Visualize the points on the interactive geemap.

In [96]:
# Define a function to set visual properties for each feature
def set_style(feature):
    class_value = ee.Number(feature.get('class'))
    color = ee.String(ee.Dictionary({
        '0': '#DF6149',
        '1': '#FEDC7B',
        '2': '#33576E',
        '3': '#498B6D'
    }).get(class_value.format()))

    return feature.set('style', {
        'color': color,
        'pointSize': ee.Number(2),
        'opacity': ee.Number(0.8)
    })

# Apply styling and add to map
styled_points = reclassified_points.map(set_style)
Map.addLayer(styled_points.style(**{'styleProperty': 'style'}), {}, 'Reclassed Points')

Map

Map(bottom=49063.0, center=[41.781552998900345, -87.42370605468751], controls=(WidgetControl(options=['positio…

### 2.2 Feature Engineering.

For possible use in the model, calculate and add the following spectral indices:

- **NDVI** (Normalized Difference Vegetation Index)
- **NDBI** (Normalized Difference Built-up Index)
- **MNDWI** (Modified Normalized Difference Water Index)

Additionally, add elevation and slope data from a DEM. Normalize all image bands to a 0 to 1 scale for consistent model input.

For bonus points, consider adding [kernel filters](https://google-earth-engine.com/Advanced-Image-Processing/Neighborhood-based-Image-Transformation/) (e.g., edge detection, smoothing) to see if they improve model performance.


## 3. Model Training and Evaluation

### 3.1 Model Training

Split your data into a training dataset (70%) and a validation dataset (30%). Train and evaluate a random forest model using the training set with all engineered features.

After training, analyze [variable importance scores](https://stackoverflow.com/questions/74519767/interpreting-variable-importance-from-random-forest-in-gee) to justify each feature's inclusion. Identify which features are most influential in the classification. Report the final features that you keep in your model.

In [45]:
# Use these bands for prediction.
bands = ["SR_B1", "SR_B2", "SR_B3", "SR_B4", "SR_B5", "SR_B6", "SR_B7"]

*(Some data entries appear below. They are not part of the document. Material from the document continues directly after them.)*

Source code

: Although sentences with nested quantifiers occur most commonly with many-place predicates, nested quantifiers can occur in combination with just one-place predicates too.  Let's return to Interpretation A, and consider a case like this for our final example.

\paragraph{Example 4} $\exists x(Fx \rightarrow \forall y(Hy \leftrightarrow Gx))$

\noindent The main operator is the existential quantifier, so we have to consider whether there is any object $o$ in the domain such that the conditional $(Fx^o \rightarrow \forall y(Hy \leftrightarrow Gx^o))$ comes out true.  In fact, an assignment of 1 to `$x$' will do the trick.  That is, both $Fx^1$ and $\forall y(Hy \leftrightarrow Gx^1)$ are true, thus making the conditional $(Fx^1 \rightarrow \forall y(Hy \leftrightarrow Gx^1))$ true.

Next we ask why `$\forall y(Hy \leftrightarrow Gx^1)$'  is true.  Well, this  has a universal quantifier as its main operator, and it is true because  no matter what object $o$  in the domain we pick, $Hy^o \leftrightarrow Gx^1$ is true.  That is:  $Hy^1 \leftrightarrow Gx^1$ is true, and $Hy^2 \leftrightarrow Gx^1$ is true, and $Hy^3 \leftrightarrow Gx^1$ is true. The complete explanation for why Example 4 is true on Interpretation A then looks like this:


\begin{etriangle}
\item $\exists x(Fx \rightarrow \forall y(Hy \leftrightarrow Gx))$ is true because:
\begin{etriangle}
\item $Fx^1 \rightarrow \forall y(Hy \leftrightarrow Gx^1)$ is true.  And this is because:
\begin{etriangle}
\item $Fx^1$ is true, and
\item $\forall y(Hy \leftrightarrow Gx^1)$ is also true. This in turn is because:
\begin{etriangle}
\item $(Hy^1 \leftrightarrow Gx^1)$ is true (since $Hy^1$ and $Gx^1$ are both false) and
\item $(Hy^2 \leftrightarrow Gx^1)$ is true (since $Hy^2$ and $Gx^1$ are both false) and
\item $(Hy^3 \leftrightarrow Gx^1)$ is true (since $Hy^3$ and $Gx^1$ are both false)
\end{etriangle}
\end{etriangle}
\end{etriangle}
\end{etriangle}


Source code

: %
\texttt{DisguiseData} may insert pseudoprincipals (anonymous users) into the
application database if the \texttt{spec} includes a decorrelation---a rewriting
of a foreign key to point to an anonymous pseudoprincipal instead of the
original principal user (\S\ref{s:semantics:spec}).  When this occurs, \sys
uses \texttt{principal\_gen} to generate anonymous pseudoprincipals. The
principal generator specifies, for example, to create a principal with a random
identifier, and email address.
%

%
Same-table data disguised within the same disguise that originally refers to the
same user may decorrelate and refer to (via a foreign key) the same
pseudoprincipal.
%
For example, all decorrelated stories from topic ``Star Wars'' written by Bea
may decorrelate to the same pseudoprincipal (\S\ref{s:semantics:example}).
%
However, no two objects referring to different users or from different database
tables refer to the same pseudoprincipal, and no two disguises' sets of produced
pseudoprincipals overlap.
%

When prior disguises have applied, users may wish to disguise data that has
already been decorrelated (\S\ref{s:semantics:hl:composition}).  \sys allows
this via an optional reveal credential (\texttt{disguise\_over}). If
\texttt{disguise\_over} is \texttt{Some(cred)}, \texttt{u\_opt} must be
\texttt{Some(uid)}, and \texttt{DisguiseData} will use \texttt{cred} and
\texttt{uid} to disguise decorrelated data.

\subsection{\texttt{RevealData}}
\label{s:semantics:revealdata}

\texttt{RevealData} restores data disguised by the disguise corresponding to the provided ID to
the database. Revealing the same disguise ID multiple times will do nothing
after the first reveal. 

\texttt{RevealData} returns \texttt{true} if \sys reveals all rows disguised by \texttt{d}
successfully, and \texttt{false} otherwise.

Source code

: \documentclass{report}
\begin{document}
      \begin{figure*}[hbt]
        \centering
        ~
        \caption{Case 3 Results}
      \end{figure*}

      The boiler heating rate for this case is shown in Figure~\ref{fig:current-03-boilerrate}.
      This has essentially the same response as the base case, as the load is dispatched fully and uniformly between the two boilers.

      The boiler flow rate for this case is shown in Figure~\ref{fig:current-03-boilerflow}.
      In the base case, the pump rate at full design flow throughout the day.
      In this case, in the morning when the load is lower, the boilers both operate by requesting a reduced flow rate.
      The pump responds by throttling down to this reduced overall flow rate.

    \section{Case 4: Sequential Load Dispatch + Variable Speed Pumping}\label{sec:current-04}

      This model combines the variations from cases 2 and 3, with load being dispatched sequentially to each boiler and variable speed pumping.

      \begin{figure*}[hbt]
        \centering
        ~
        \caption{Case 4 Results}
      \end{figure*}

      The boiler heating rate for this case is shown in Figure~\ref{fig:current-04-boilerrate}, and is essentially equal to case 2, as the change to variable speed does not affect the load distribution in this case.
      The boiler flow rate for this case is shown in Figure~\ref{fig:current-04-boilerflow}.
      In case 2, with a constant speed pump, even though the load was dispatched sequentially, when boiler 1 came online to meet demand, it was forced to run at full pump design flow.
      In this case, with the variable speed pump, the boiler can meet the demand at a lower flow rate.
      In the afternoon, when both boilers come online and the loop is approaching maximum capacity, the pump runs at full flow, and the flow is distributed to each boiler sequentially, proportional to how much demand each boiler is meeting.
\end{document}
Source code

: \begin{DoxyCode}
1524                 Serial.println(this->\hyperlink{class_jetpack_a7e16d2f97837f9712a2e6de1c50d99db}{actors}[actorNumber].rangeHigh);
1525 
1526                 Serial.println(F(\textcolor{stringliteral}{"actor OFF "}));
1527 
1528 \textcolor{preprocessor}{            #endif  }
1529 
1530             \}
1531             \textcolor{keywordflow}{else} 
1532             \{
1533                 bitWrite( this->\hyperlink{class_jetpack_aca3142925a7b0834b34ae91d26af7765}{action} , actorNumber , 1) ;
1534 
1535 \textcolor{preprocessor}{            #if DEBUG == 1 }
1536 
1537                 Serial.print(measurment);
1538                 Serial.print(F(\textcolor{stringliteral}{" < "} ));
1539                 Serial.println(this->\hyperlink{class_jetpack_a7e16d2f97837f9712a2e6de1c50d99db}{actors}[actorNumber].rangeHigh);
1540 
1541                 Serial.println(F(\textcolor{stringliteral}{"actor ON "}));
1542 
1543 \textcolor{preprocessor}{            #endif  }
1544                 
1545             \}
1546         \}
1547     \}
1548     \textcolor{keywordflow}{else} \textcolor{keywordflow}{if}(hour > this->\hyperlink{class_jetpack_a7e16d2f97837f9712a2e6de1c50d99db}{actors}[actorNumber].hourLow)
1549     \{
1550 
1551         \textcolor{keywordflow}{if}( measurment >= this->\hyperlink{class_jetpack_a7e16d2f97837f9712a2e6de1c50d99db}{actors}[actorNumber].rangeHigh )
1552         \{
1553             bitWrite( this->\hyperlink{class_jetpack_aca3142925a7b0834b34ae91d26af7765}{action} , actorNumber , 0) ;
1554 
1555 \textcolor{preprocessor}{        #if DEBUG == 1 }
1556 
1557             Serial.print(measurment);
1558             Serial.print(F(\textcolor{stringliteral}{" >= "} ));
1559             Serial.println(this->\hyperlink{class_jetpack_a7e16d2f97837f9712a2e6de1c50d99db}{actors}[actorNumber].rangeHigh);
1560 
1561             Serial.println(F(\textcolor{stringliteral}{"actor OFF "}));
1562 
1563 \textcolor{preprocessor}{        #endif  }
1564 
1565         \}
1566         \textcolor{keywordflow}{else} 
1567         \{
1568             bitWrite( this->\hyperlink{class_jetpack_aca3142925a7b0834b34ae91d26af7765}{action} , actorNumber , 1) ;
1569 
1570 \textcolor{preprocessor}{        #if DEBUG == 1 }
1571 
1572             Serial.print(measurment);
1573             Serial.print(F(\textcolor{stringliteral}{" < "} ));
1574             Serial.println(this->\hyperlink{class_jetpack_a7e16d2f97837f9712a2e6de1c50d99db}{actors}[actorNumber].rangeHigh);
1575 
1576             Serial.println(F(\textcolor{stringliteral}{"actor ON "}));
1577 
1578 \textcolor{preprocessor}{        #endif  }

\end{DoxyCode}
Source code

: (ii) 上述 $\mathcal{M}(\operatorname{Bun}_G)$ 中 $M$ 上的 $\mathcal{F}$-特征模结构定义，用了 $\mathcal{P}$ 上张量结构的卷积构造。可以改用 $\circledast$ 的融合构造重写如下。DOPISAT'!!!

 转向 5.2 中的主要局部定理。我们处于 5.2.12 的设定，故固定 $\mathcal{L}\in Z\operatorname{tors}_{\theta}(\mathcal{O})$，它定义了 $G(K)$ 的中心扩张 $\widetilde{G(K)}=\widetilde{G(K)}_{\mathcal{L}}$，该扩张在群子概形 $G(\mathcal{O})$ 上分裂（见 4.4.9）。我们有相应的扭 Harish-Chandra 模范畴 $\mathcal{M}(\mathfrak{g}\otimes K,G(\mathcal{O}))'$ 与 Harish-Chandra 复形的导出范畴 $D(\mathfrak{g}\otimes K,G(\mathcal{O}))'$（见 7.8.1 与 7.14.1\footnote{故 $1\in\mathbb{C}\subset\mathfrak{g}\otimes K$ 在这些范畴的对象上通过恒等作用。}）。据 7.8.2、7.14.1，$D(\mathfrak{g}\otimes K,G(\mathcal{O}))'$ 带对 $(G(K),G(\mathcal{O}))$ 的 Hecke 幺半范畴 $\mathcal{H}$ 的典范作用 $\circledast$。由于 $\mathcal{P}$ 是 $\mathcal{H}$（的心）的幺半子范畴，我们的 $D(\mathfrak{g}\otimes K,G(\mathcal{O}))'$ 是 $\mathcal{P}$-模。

# This property of the table stores the land cover labels.
label = "landcover"

# Overlay the points on the imagery to get training.
training = image.select(bands).sampleRegions(
    **{"collection": points, "properties": [label], "scale": 30}
)

# Train a CART classifier with default parameters.
trained = ee.Classifier.libsvm().train(training, label, bands)

In [46]:
print(training.first().getInfo())

{'type': 'Feature', 'geometry': None, 'id': '0_0', 'properties': {'SR_B1': 8008, 'SR_B2': 8255, 'SR_B3': 9278, 'SR_B4': 8662, 'SR_B5': 21390, 'SR_B6': 13542, 'SR_B7': 10215, 'landcover': 82}}


In [None]:
# Classify the image with the same bands used for training.
result = image.select(bands).classify(trained)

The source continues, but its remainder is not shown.